*** Begin section ***
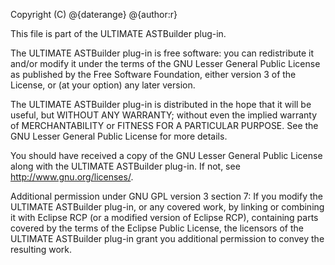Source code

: Copyright (C) @{daterange} @{author:r}

This file is part of the ULTIMATE ASTBuilder plug-in.

The ULTIMATE ASTBuilder plug-in is free software: you can redistribute it and/or modify
it under the terms of the GNU Lesser General Public License as published
by the Free Software Foundation, either version 3 of the License, or
(at your option) any later version.

The ULTIMATE ASTBuilder plug-in is distributed in the hope that it will be useful,
but WITHOUT ANY WARRANTY; without even the implied warranty of
MERCHANTABILITY or FITNESS FOR A PARTICULAR PURPOSE.  See the
GNU Lesser General Public License for more details.

You should have received a copy of the GNU Lesser General Public License
along with the ULTIMATE ASTBuilder plug-in. If not, see <http://www.gnu.org/licenses/>.

Additional permission under GNU GPL version 3 section 7:
If you modify the ULTIMATE ASTBuilder plug-in, or any covered work, by linking
or combining it with Eclipse RCP (or a modified version of Eclipse RCP), 
containing parts covered by the terms of the Eclipse Public License, the 
licensors of the ULTIMATE ASTBuilder plug-in grant you additional permission 
to convey the resulting work.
*** End section ***
:: The task ::
Pictures omitted, give the entries again exactly.

:: Exercise answer ::
Source code

: Copyright (C) @{daterange} @{author:r}

This file is part of the ULTIMATE ASTBuilder plug-in.

The ULTIMATE ASTBuilder plug-in is free software: you can redistribute it and/or modify
it under the terms of the GNU Lesser General Public License as published
by the Free Software Foundation, either version 3 of the License, or
(at your option) any later version.

The ULTIMATE ASTBuilder plug-in is distributed in the hope that it will be useful,
but WITHOUT ANY WARRANTY; without even the implied warranty of
MERCHANTABILITY or FITNESS FOR A PARTICULAR PURPOSE.  See the
GNU Lesser General Public License for more details.

You should have received a copy of the GNU Lesser General Public License
along with the ULTIMATE ASTBuilder plug-in. If not, see <http://www.gnu.org/licenses/>.

Additional permission under GNU GPL version 3 section 7:
If you modify the ULTIMATE ASTBuilder plug-in, or any covered work, by linking
or combining it with Eclipse RCP (or a modified version of Eclipse RCP), 
containing parts covered by the terms of the Eclipse Public License, the 
licensors of the ULTIMATE ASTBuilder plug-in grant you additional permission 
to convey the resulting work.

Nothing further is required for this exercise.